## WHAT THIS TASK INVOLVES
Repeat nothing but the lines below running from the one containing "- (Optional) Human" to the one containing "### Spec Argument Reference". Keep both end lines.

GIVEN INFORMATION START

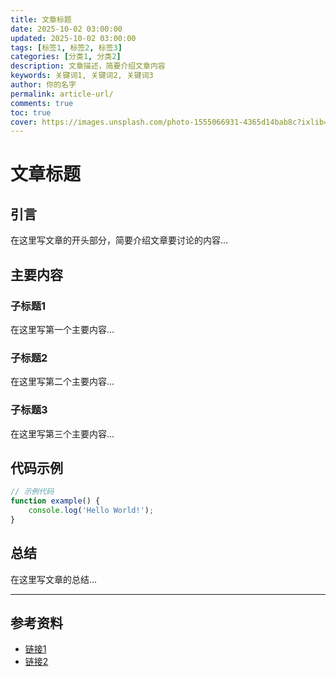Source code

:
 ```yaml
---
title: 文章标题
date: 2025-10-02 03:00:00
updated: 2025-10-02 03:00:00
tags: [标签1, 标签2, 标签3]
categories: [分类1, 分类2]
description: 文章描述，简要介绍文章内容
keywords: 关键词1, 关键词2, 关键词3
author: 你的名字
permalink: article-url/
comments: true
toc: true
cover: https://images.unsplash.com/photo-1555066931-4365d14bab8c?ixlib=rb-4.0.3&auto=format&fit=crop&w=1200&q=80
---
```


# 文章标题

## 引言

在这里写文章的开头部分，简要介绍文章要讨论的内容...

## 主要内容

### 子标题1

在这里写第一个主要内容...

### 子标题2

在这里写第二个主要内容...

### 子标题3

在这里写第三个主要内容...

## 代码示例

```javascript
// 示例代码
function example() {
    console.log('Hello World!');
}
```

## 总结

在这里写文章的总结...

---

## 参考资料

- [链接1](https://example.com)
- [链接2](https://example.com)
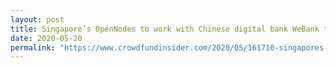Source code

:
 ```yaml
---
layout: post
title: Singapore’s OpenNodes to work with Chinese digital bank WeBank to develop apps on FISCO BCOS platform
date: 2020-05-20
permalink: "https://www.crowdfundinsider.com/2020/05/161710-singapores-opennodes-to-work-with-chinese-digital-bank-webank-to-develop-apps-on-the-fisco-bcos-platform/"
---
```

GIVEN INFORMATION END
GIVEN INFORMATION START

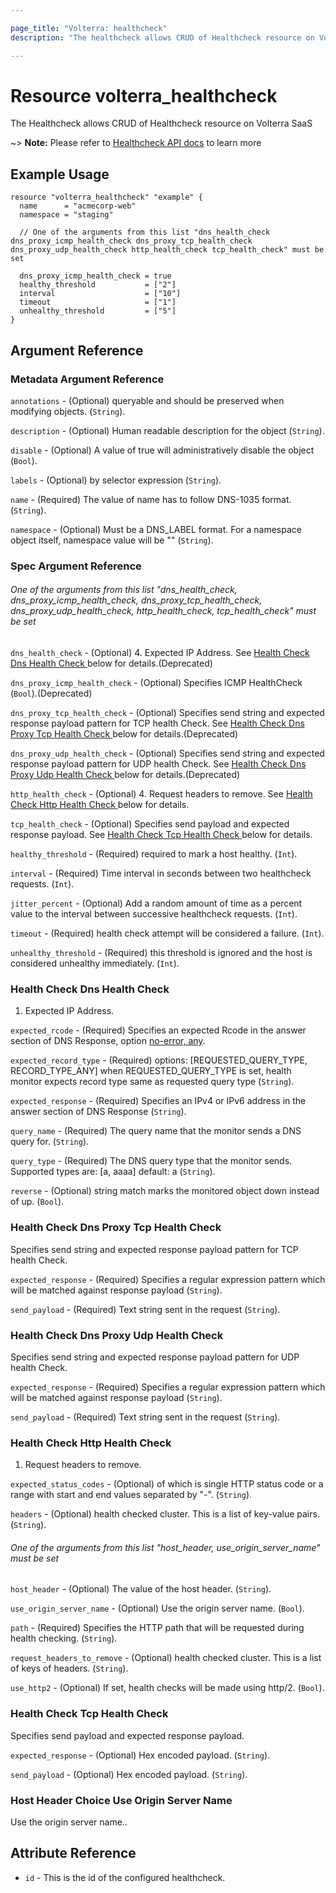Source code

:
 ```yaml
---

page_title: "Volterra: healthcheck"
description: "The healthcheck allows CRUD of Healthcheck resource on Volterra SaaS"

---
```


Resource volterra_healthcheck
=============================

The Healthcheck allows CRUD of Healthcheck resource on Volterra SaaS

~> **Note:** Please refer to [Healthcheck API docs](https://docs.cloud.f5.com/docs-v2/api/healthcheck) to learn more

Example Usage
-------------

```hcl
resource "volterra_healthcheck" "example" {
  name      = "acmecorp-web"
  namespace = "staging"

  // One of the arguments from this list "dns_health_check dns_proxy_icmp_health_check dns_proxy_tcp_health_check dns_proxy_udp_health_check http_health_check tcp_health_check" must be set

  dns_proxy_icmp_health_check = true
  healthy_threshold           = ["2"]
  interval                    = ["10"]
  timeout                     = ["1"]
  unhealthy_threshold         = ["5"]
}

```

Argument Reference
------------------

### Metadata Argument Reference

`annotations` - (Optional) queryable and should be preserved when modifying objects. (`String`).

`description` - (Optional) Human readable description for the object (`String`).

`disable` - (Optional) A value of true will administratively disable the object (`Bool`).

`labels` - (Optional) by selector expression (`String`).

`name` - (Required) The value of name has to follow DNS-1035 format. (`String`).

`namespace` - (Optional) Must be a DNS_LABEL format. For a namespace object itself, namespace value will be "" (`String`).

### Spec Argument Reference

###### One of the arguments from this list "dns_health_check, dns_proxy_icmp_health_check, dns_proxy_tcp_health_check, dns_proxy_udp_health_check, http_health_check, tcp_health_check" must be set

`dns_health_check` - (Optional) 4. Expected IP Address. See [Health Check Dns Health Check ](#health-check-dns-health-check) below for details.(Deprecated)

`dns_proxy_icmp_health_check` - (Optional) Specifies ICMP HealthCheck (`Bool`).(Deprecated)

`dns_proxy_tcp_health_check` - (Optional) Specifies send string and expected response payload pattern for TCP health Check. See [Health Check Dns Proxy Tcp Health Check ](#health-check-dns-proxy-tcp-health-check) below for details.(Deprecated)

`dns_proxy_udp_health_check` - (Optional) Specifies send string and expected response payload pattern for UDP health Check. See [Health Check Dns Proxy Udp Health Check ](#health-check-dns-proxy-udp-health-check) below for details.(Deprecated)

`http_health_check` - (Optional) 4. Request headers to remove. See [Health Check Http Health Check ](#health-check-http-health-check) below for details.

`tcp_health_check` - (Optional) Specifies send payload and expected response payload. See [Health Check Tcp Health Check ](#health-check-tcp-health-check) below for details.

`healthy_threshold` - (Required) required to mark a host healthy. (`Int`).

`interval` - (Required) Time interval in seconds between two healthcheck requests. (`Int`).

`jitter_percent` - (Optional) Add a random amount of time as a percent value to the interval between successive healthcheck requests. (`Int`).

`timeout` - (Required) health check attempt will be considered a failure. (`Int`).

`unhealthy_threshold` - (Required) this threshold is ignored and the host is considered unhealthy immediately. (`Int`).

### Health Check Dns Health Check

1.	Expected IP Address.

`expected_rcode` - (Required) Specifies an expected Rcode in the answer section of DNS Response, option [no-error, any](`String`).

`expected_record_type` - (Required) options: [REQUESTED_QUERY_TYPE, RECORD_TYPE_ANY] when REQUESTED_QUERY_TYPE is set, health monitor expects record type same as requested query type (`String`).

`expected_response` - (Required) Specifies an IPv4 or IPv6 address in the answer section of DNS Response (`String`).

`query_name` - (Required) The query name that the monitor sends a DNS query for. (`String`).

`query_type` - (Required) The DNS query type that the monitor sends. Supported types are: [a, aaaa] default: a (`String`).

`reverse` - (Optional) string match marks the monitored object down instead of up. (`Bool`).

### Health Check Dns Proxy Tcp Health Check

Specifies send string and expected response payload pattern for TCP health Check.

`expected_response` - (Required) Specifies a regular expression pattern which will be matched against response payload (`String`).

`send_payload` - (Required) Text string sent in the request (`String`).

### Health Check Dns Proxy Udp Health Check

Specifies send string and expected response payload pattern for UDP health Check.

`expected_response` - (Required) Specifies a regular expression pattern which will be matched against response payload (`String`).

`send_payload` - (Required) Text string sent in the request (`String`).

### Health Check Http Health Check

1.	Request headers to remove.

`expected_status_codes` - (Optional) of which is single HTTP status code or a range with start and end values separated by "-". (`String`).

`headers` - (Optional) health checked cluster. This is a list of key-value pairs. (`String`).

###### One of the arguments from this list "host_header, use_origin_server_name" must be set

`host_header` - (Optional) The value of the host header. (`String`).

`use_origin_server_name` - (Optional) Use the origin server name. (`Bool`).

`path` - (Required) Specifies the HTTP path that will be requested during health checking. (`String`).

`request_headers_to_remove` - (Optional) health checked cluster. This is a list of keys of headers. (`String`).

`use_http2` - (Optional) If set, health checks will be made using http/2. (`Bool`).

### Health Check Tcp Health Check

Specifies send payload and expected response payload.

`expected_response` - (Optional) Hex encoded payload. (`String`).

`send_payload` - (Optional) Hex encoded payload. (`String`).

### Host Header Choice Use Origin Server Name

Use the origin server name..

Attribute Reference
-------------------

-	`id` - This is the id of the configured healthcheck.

GIVEN INFORMATION END

## ANSWER TO THE EXERCISE
`description` - (Optional) Human readable description for the object (`String`).

`disable` - (Optional) A value of true will administratively disable the object (`Bool`).

`labels` - (Optional) by selector expression (`String`).

`name` - (Required) The value of name has to follow DNS-1035 format. (`String`).

`namespace` - (Optional) Must be a DNS_LABEL format. For a namespace object itself, namespace value will be "" (`String`).

### Spec Argument Reference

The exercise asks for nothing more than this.